The National review – dependable dose of broody euphoria and empathy

All Points East festival, Victoria Park, London
The US rock band tease two new songs in an expertly paced set that serves casual and hardcore fans alike

Are the National the most important American alternative group of their generation? Perhaps, though it would be as much from their members’ activities outside the parent band as because of their own music. Bryce and Aaron Dessner, the twin brothers who play guitar and write the music, have become central collaborators and curators to a whole swathe of American music, running festivals and writing and producing with everyone from Kronos Quartet to Taylor Swift. Evidently, their creative needs cannot be contained within a rock band.

It’s not hard to hear why they are so sought after. For all that at one level, the National are an absolutely conventional alt-rock band – a bit broody, a bit euphoric, a bit anxious, a bit triumphant, a bit quiet, a bit loud – there’s something gauzy and unpindownable about them. It is not meant as a slight to say they are Coldplay for those who fancy themselves cool – they, too, communicate emotion as much through sound as words, building moods and offering moments of release when lowering verses erupt into soaring choruses.

Matt Berninger.
Mild contortions … Matt Berninger. Photograph: Lorne Thomson/Redferns

Their 90 minutes in an east London park are expertly paced – they do play new songs but not ones to send punters to the bar. Tropic Morning News (Haversham) has the directness of U2, all buzzing guitars and insistent pace and the kind of lyric that allows everyone to feel seen – “I was suffering more than I let on … What happened to the wavelength we were on?” Then the new, surprise single, Weird Goodbyes – with Fleet Foxes’ Robin Pecknold taking the place of guest vocalist Justin Vernon – which is already greeted like an old friend.

But the casual fans are given their treats, rather than forced to munch through greens before getting dessert. A thrilling Bloodbuzz Ohio comes early in the set, offering the first singalong, albeit an unlikely lyric for mass communion: “I was carried to Ohio in a swarm of bees.” They indulge the sentimental with I Need My Girl and Pink Rabbits – the latter dedicated by singer Matt Berninger to his parents on their 55th wedding anniversary – love songs more lyrically direct than most of their oeuvre.

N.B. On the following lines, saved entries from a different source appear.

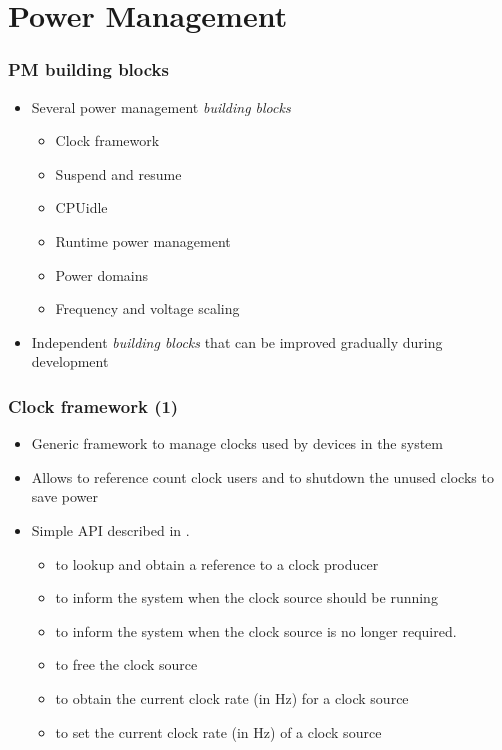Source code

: \section{Power Management}

\begin{frame}
  \frametitle{PM building blocks}
  \begin{itemize}
  \item Several power management \emph{building blocks}
    \begin{itemize}
    \item Clock framework
    \item Suspend and resume
    \item CPUidle
    \item Runtime power management
    \item Power domains
    \item Frequency and voltage scaling
    \end{itemize}
  \item Independent \emph{building blocks} that can be improved
    gradually during development
  \end{itemize}
\end{frame}

\begin{frame}
  \frametitle{Clock framework (1)}
  \begin{itemize}
  \item Generic framework to manage clocks used by devices in the
    system
  \item Allows to reference count clock users and to shutdown the
    unused clocks to save power
  \item Simple API described in .
    \begin{itemize}
    \item {} to lookup and obtain a reference to a clock producer
    \item {} to inform the system when the clock source should be running
    \item {} to inform the system when the clock source is no longer required.
    \item {} to free the clock source
    \item {} to obtain the current clock rate (in Hz) for a clock source
    \item {} to set the current clock rate (in Hz) of a clock source
    \end{itemize}
  \end{itemize}
\end{frame}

That said, 24 years into their career, there is sometimes a risk of the National flying on autopilot. It’s not surprising that Berninger no longer has the unpredictable anxiety he brought to the stage earlier in their career, but these days his mild contortions have the air of someone doing improv as an eccentric college professor giving a particularly thorny lecture on James Joyce.

And you could, if you wished, construct a National song by numbers: have Bryan Devendorf roll around his toms for a bit, while his brother Scott gets all stormy on bass; have Berninger offer some non-specific lyrics that signify profundity without actually meaning very much, then have the Dessners bring it all together for a rousing refrain. There is, really, quite a lot of that.

Still, they are so expert at what they do, and make such a clear and direct connection with those who love them, that it is impossible not to get carried away on waves of pleasure. They deserve to be an important group.